Kundera nous explique clairement au cours du roman que le personnage de Jaromil lui a été fortement inspiré par les modèles de Rimbaud, de Lermontov, de Maïakovski, de Hugo, et de tous les grands poètes lyriques qui se sont mis, un jour ou l’autre, au service d’une révolution, du communisme (plus exactement, qui se sont compromis avec un pouvoir dictatorial) et qui ont essayé de mélanger le rêve et la réalité, l’idéal et le pragmatisme.
J’avais déjà vu dans son Art du roman que Kundera déteste le lyrisme, le romantisme, le sentiment (qu’il soit synonyme de sentimentalité ou d’engagement sérieux), aussi ses romans ont tendance à être toujours ironiques, désabusés, sceptiques et on retrouve dans La Vie est ailleurs cet esprit de dérision, d’incrédulité et de causticité. On est donc ici face à un écrivain qui n’aime pas ses personnages et qui les décortique cruellement, sans leur épargner le moindre ridicule ou la description de leur moindre bassesse.
Du côté des nombreux points positifs : c’est un roman extrêmement brillant, intelligent, remarquablement construit, très cultivé, très freudien. Mais il défend des points de vue sur la poésie parfois discutables…
Et je me suis demandé si un personnage vraiment aussi avide de pouvoir, d’autorité et de gloire que ce méchant Jaromil ne se tournerait pas vers la direction d’un parti politique ou d’une milice quelconque plutôt que vers une activité aussi infortunée et décriée que la poésie…
Peut-être aussi que la haine de l’écrivain envers ses personnages est trop criante et immodérée… et que, pour une fois, il aurait pu instiller un tout petit peu plus de sentiment et de compassion…

Un Extrait page 320

La poésie est un territoire où toute affirmation devient vérité. Le poète a dit hier : La vie est vaine comme un pleur, il dit aujourd’hui : la vie est gaie comme le rire et à chaque fois il a raison. Il dit aujourd’hui ; tout s’achève et sombre dans le silence, il dira demain : rien ne s’achève et tout résonne éternellement et les deux sont vrais. Le poète n’a besoin de rien prouver ; la seule preuve réside dans l’intensité de son émotion.
Le génie du lyrisme est le génie de l’inexpérience. Le poète sait peu de choses du monde mais les mots qui jaillissent de lui forment de beaux assemblages qui sont définitifs comme le cristal ; le poète n’est pas un homme mûr et pourtant ses vers ont la maturité d’une prophétie devant laquelle il reste lui-même interdit.
(…)
L’immaturité du poète prête sans doute à rire mais elle a aussi de quoi nous émerveiller : il y a dans les paroles du poète une gouttelette qui a surgi du cœur et qui donne à ses vers l’éclat de la beauté. Mais cette gouttelette, il n’est nullement besoin d’une véritable expérience vécue pour la tirer du cœur du poète, nous pensons plutôt que le poète presse parfois son cœur à la façon d’une cuisinière pressant un citron sur la salade. (…)

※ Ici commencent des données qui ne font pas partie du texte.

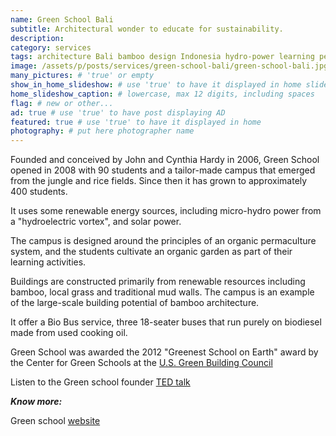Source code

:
 ```yaml
---
name: Green School Bali
subtitle: Architectural wonder to educate for sustainability.
description:
category: services
tags: architecture Bali bamboo design Indonesia hydro-power learning permaculture recycle renewable-energy  
image: /assets/p/posts/services/green-school-bali/green-school-bali.jpg #for OG and twitter cards
many_pictures: # 'true' or empty
show_in_home_slideshow: # use 'true' to have it displayed in home slideshow
home_slideshow_caption: # lowercase, max 12 digits, including spaces
flag: # new or other...
ad: true # use 'true' to have post displaying AD
featured: true # use 'true' to have it displayed in home
photography: # put here photographer name
---
```

Founded and conceived by John and Cynthia Hardy in 2006, Green School opened in 2008 with 90 students and a tailor-made campus that emerged from the jungle and rice fields. Since then it has grown to approximately 400 students.

It uses some renewable energy sources, including micro-hydro power from a "hydroelectric vortex", and solar power.

The campus is designed around the principles of an organic permaculture system, and the students cultivate an organic garden as part of their learning activities.

Buildings are constructed primarily from renewable resources including bamboo, local grass and traditional mud walls. The campus is an example of the large-scale building potential of bamboo architecture.

It offer a Bio Bus service, three 18-seater buses that run purely on biodiesel made from used cooking oil.

Green School was awarded the 2012 "Greenest School on Earth" award by the Center for Green Schools at the [U.S. Green Building Council](https://en.wikipedia.org/wiki/U.S._Green_Building_Council)

Listen to the Green school founder [TED talk](https://www.ted.com/talks/john_hardy_my_green_school_dream/transcript?language=en)


**_Know more:_**

Green school [website](https://www.greenschool.org/)

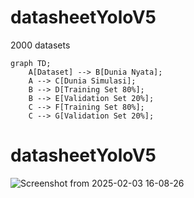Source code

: # datasheetYoloV5
2000 datasets
```mermaid
graph TD;
    A[Dataset] --> B[Dunia Nyata];
    A --> C[Dunia Simulasi];
    B --> D[Training Set 80%];
    B --> E[Validation Set 20%];
    C --> F[Training Set 80%];
    C --> G[Validation Set 20%];

```
# datasheetYoloV5

![Screenshot from 2025-02-03 16-08-26](https://github.com/user-attachments/assets/ab71ef77-d937-4881-8d54-2b7068b71e55)
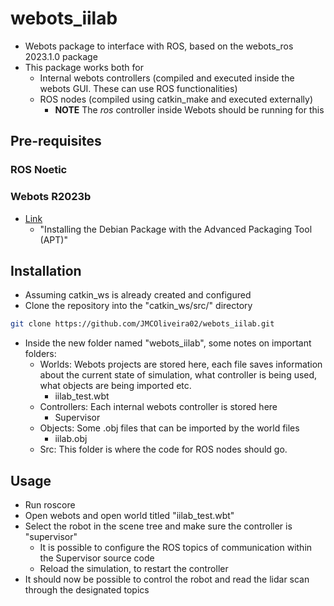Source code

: # webots_iilab
* Webots package to interface with ROS, based on the webots_ros 2023.1.0 package
* This package works both for 
  * Internal webots controllers (compiled and executed inside the webots GUI. These can use ROS functionalities)
  * ROS nodes (compiled using catkin_make and executed externally) 
    * **NOTE** The *ros* controller inside Webots should be running for this
## Pre-requisites
### ROS Noetic
### Webots R2023b
* [Link](https://cyberbotics.com/doc/guide/installation-procedure)
  * "Installing the Debian Package with the Advanced Packaging Tool (APT)"
## Installation
* Assuming catkin_ws is already created and configured
* Clone the repository into the "catkin_ws/src/" directory
```bash
git clone https://github.com/JMCOliveira02/webots_iilab.git
```
* Inside the new folder named "webots_iilab", some notes on important folders:
  * Worlds: Webots projects are stored here, each file saves information about the current state of simulation, what controller is being used, what objects are being imported etc.
    * iilab_test.wbt
  * Controllers: Each internal webots controller is stored here
    * Supervisor
  * Objects: Some .obj files that can be imported by the world files
    * iilab.obj
  * Src: This folder is where the code for ROS nodes should go.

## Usage
* Run roscore
* Open webots and open world titled "iilab_test.wbt"
* Select the robot in the scene tree and make sure the controller is "supervisor"
  * It is possible to configure the ROS topics of communication within the Supervisor source code
  * Reload the simulation, to restart the controller
* It should now be possible to control the robot and read the lidar scan through the designated topics 
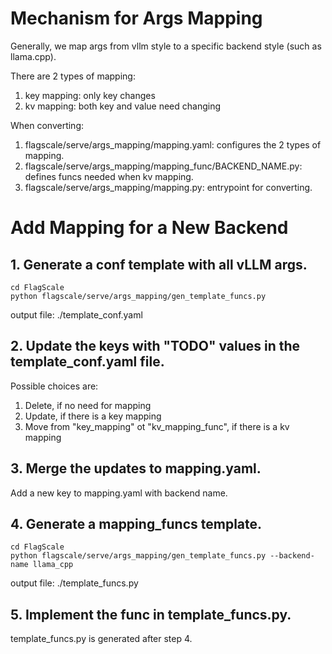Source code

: # Mechanism for Args Mapping

Generally, we map args from vllm style to a specific backend style (such as llama.cpp).

There are 2 types of mapping:
1. key mapping: only key changes
2. kv mapping: both key and value need changing

When converting:
1. flagscale/serve/args_mapping/mapping.yaml: configures the 2 types of mapping.
2. flagscale/serve/args_mapping/mapping_func/BACKEND_NAME.py: defines funcs needed when kv mapping.
3. flagscale/serve/args_mapping/mapping.py: entrypoint for converting.

# Add Mapping for a New Backend

## 1. Generate a conf template with all vLLM args.
```
cd FlagScale
python flagscale/serve/args_mapping/gen_template_funcs.py
```
output file: ./template_conf.yaml

## 2. Update the keys with "TODO" values in the template_conf.yaml file.
Possible choices are:
1. Delete, if no need for mapping
2. Update, if there is a key mapping
3. Move from "key_mapping" ot "kv_mapping_func", if there is a kv mapping

## 3. Merge the updates to mapping.yaml.
Add a new key to mapping.yaml with backend name.

## 4. Generate a mapping_funcs template.

```
cd FlagScale
python flagscale/serve/args_mapping/gen_template_funcs.py --backend-name llama_cpp
```
output file: ./template_funcs.py

## 5. Implement the func in template_funcs.py.

template_funcs.py is generated after step 4.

Logo du Défi, créé par Goran

22 réflexions sur “La Vie est ailleurs de Milan Kundera

  1. Passionnant ! Je suis d’accord avec votre critique. Kundera touche juste quand il dit que le génie du lyrisme est le génie de l’inexpérience et la poésie une forme d’immaturité, mais en même temps il tombe à côté : la poésie est une expérience en train de se faire, elle est ni mature ni immature mais l’action de la maturation, elle est une pensée dans les choses et les sens qui ne veut pas ou ne peut pas s’abstraire dans un discours plus raisonné. On pourrait dire qu’elle est un stade qui précède la pensée articulée et argumentée, mais elle est plutôt un autre mode de la pensée. Du moins la bonne poésie. Et on ne peut pas prendre l’ethos révolutionnaire comme modèle de la poésie !

    1. Bonjour Josephine ! Je suis d’accord avec vous. L’écriture poétique n’est pas l’apanage de la jeunesse et il y a eu des tas de grands poètes âgés et dont le talent s’est même bonifié avec l’âge. Je crois que Kundera voulait s’attaquer ici au lyrisme révolutionnaire, à un certain romantisme opportuniste et de mauvais goût, celui qui glorifie le pouvoir en place sans la moindre honte. Mais dans le portrait qu’il fait de ce poète odieux on reconnaît un fond de vérité, je trouve. Une vérité dérangeante ! Merci beaucoup de votre commentaire ! Bonne journée 🙂

  2. J’aime beaucoup Kundera, j’ai l’impression, quand je le lis, qu’il accorde un grand respect au lecteur, sans doute parce que je trouve sa prose aussi simple que profonde..
    Et quel magnifique logo !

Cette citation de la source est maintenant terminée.